Musica, balli e canti senza dover seguire le restrizioni, senza distanziamento né mascherine. È l’esperimento che il Regno Unito ha voluto fare per cercare di ritornare alla normalità. La serata è stata organizzata a Liverpool, ai magazzini Bramley-Moore Dock e prevede un rigoroso controllo dei partecipanti che devono avere un tampone negativo all’ingresso e poi eseguire un altro test di monitoraggio nei prossimi giorni. L’evento dura due giorni e prevede l’ingresso di 3mila persone a sera, per un totale di 6mila persone in tutto. E non è l’unico: un’iniziativa simile è stata organizzata anche per la giornata di domenica, quando, sempre a Liverpool, 5mila persone assisteranno a un concerto della band Blossoms al Sefton Park. Gli eventi-test culmineranno il 15 maggio allo stadio di Wembley, dove una folla di 21mila persone, pari a un quarto della capacità della struttura, guarderanno la finale dell FA Cup di calcio.

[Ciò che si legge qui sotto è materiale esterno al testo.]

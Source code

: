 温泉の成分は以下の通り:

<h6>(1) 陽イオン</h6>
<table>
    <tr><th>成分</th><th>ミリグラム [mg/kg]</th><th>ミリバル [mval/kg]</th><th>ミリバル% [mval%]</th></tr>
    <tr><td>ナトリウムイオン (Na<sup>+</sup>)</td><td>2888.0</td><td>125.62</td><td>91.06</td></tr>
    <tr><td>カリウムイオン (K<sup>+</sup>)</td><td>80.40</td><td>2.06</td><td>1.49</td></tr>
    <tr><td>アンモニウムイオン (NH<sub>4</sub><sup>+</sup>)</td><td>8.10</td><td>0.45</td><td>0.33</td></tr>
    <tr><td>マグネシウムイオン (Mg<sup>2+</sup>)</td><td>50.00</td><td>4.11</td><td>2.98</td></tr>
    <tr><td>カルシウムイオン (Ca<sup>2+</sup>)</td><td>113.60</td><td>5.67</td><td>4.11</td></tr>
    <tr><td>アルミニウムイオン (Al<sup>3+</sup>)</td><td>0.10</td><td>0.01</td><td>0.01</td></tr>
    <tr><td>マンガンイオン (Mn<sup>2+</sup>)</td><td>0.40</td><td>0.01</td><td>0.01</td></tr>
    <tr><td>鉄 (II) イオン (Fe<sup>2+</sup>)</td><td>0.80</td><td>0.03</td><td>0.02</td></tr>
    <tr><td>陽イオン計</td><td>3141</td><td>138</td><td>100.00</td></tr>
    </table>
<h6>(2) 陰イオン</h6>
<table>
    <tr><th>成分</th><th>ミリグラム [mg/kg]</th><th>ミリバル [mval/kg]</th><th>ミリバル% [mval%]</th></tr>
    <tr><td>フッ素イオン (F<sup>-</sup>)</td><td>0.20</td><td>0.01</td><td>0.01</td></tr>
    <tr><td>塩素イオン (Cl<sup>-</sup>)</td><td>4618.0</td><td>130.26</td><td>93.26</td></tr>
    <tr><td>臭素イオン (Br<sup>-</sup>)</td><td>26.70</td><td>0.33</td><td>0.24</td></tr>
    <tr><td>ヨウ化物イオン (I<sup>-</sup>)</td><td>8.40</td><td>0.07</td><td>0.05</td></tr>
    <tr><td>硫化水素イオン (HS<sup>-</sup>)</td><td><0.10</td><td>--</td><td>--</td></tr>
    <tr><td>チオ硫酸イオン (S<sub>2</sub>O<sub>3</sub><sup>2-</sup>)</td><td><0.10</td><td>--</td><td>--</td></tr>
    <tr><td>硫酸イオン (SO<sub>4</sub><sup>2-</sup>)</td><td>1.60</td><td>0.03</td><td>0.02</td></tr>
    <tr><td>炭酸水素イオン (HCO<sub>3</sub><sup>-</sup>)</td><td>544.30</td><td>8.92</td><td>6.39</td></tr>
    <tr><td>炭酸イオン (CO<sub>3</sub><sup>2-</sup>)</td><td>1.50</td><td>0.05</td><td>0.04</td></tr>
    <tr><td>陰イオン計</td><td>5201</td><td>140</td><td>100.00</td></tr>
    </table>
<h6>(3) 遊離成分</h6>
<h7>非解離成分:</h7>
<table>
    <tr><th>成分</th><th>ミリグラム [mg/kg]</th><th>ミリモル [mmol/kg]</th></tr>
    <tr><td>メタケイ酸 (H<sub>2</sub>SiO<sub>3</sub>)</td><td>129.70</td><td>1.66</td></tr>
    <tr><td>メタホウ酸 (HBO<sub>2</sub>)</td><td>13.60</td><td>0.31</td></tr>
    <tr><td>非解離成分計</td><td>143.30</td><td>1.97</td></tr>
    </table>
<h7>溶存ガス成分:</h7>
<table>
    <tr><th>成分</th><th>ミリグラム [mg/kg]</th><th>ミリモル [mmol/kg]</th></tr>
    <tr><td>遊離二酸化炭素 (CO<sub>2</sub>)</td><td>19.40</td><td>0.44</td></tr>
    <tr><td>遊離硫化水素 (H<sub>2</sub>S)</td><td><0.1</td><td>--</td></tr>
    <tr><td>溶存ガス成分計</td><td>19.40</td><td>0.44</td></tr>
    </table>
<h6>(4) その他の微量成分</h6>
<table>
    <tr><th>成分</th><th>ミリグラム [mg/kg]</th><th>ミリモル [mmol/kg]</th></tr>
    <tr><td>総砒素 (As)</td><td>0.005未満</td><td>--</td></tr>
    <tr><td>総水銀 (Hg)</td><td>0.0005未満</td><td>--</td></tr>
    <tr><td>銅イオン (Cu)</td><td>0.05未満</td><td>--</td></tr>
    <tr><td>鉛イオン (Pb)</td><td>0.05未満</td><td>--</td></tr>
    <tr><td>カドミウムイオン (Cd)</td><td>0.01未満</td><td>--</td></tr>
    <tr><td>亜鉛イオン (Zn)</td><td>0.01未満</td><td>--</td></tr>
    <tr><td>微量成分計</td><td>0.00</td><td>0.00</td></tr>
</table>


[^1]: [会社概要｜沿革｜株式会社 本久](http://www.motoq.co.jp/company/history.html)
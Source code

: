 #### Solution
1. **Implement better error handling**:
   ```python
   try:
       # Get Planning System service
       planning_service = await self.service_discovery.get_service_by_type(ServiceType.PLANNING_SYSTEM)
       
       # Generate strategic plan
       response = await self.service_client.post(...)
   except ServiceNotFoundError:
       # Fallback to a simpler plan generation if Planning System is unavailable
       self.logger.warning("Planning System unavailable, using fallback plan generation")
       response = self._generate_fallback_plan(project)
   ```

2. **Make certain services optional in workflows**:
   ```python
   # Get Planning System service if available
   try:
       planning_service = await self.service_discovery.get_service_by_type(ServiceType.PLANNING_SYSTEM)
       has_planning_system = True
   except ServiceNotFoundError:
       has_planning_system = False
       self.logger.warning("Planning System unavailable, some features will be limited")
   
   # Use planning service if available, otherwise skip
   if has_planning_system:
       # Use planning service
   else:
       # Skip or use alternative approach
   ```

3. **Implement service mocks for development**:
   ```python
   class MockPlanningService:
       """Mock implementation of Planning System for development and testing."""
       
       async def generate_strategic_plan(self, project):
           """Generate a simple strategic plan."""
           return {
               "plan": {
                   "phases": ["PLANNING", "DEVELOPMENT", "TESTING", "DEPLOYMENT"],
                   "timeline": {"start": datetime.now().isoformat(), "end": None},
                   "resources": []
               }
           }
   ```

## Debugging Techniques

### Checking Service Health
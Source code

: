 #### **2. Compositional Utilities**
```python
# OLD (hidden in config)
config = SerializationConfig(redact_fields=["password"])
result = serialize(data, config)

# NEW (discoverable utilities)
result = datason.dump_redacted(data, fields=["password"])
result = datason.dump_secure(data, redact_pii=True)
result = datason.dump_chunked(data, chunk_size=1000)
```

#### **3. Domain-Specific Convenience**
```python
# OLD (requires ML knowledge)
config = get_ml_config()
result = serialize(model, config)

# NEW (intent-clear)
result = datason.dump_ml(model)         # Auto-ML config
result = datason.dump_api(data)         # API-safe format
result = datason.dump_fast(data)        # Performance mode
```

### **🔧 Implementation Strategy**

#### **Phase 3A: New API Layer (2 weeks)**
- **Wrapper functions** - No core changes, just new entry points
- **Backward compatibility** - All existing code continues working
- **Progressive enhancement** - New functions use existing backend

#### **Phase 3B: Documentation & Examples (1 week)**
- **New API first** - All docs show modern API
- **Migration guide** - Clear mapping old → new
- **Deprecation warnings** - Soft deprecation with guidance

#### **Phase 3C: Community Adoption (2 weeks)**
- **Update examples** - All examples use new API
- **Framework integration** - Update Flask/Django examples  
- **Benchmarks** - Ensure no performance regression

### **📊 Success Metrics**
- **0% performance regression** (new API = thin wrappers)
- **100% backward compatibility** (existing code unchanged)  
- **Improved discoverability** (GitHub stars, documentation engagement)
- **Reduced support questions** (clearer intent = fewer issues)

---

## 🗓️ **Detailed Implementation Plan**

Non è il primo esperimento simile. Già un mese fa a Barcellona è stata fatta una prova simile, con l’unica differenza che in quel caso erano previste mascherine ffp2. In quell’occasione 5mila persone avevano assistito al concerto della band pop-rock catalana Love of Lesbian, al Palau Sant Jordi di Barcellona: a distanza di un mese solo sei persone sono risultate positive, di cui probabilmente solo due riconducibili all’evento.